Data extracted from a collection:

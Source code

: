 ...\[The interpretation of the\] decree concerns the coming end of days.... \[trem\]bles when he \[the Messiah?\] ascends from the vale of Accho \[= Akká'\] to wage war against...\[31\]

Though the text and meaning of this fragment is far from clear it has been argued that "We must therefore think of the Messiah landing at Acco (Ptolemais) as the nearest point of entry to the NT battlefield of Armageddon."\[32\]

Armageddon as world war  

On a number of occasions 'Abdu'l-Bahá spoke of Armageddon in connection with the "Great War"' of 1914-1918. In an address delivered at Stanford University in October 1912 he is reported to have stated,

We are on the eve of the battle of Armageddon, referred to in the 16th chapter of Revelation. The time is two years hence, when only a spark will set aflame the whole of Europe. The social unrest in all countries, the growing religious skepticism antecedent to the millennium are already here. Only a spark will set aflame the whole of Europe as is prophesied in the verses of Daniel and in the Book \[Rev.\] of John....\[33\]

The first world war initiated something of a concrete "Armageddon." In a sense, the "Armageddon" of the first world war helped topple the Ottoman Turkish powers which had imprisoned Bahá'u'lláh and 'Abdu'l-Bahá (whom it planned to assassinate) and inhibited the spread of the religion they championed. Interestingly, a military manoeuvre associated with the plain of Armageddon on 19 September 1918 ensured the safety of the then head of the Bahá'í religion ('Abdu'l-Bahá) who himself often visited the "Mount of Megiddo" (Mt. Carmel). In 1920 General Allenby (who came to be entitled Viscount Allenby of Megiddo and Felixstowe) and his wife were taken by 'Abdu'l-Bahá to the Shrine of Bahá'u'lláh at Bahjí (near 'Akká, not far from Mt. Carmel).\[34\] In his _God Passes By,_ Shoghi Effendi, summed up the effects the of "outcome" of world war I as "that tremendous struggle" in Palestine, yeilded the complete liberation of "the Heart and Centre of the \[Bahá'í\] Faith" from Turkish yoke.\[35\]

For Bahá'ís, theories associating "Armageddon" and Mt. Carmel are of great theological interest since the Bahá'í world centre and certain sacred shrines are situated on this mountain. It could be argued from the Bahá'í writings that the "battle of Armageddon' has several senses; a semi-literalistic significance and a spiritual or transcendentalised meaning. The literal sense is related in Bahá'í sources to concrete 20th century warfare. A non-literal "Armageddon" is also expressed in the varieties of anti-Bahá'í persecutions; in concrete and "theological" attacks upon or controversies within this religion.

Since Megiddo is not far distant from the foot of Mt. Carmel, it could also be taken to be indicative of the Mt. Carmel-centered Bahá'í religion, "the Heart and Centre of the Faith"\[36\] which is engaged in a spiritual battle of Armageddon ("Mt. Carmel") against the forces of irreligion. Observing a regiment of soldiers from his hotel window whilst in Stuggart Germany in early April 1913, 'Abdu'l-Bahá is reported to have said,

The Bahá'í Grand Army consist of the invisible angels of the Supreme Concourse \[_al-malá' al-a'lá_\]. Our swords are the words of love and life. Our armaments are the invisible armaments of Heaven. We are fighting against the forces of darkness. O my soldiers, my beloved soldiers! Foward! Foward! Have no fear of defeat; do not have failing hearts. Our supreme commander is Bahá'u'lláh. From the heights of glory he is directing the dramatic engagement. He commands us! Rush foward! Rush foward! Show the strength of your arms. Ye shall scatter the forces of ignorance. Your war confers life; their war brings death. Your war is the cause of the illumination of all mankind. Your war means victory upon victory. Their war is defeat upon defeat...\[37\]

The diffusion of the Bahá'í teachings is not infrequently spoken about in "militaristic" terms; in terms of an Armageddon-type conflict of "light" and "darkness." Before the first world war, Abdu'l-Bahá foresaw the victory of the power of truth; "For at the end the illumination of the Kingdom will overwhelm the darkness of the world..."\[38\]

---

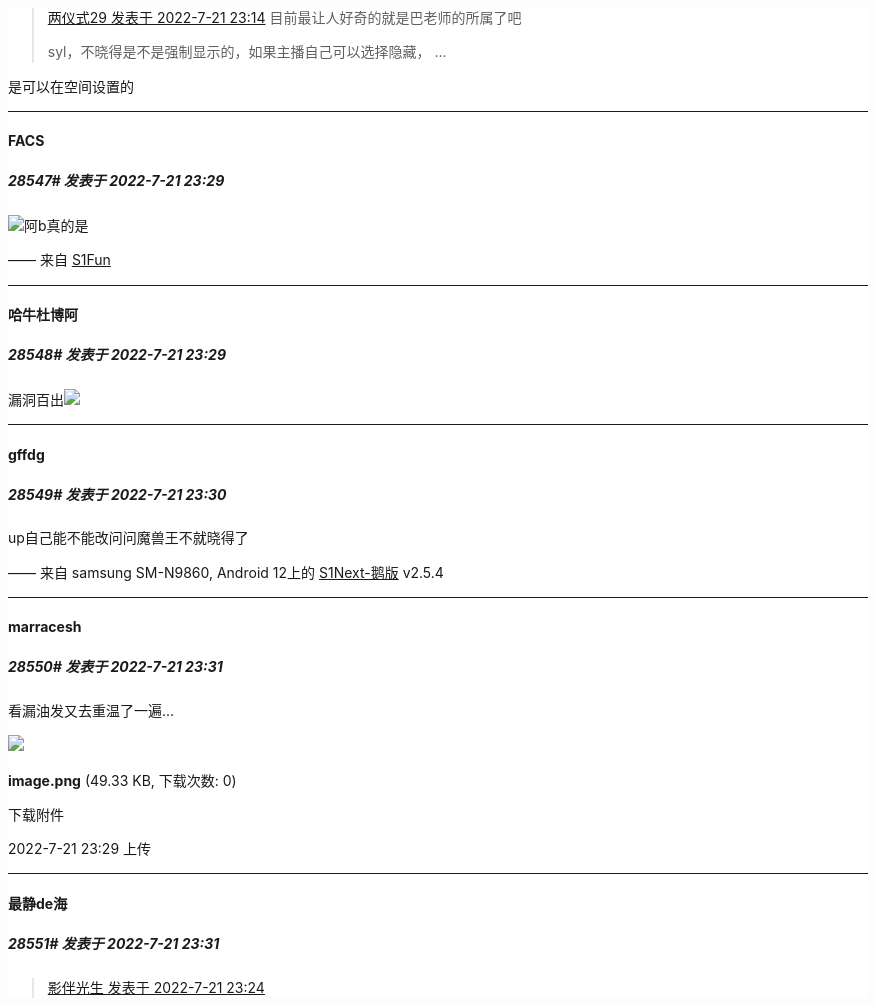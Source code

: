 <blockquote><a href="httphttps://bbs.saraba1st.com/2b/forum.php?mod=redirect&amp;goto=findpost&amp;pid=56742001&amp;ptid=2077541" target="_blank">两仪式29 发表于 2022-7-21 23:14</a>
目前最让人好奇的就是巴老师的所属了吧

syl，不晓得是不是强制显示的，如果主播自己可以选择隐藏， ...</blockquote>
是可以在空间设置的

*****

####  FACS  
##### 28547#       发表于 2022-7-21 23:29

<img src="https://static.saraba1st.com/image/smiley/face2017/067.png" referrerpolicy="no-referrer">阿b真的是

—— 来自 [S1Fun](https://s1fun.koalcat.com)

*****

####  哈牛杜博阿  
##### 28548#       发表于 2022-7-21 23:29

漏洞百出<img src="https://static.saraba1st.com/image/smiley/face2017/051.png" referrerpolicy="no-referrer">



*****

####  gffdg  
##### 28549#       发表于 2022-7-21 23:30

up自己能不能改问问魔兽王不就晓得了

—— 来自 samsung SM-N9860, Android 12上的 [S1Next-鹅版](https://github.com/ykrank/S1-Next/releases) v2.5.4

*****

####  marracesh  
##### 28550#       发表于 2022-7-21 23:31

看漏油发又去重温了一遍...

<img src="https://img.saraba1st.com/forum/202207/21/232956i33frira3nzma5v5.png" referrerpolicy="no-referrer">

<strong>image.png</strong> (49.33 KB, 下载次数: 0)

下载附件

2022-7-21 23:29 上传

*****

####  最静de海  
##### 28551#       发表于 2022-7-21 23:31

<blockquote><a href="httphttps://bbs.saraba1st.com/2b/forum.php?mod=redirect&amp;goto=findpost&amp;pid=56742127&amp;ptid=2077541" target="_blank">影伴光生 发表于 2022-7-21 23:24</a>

§ EXERCISE DESCRIPTION
Take every line from the data above that holds "referrerpolicy" and copy it out.

§ FINISHED EXERCISE
<img src="https://static.saraba1st.com/image/smiley/face2017/067.png" referrerpolicy="no-referrer">阿b真的是
漏洞百出<img src="https://static.saraba1st.com/image/smiley/face2017/051.png" referrerpolicy="no-referrer">
<img src="https://img.saraba1st.com/forum/202207/21/232956i33frira3nzma5v5.png" referrerpolicy="no-referrer">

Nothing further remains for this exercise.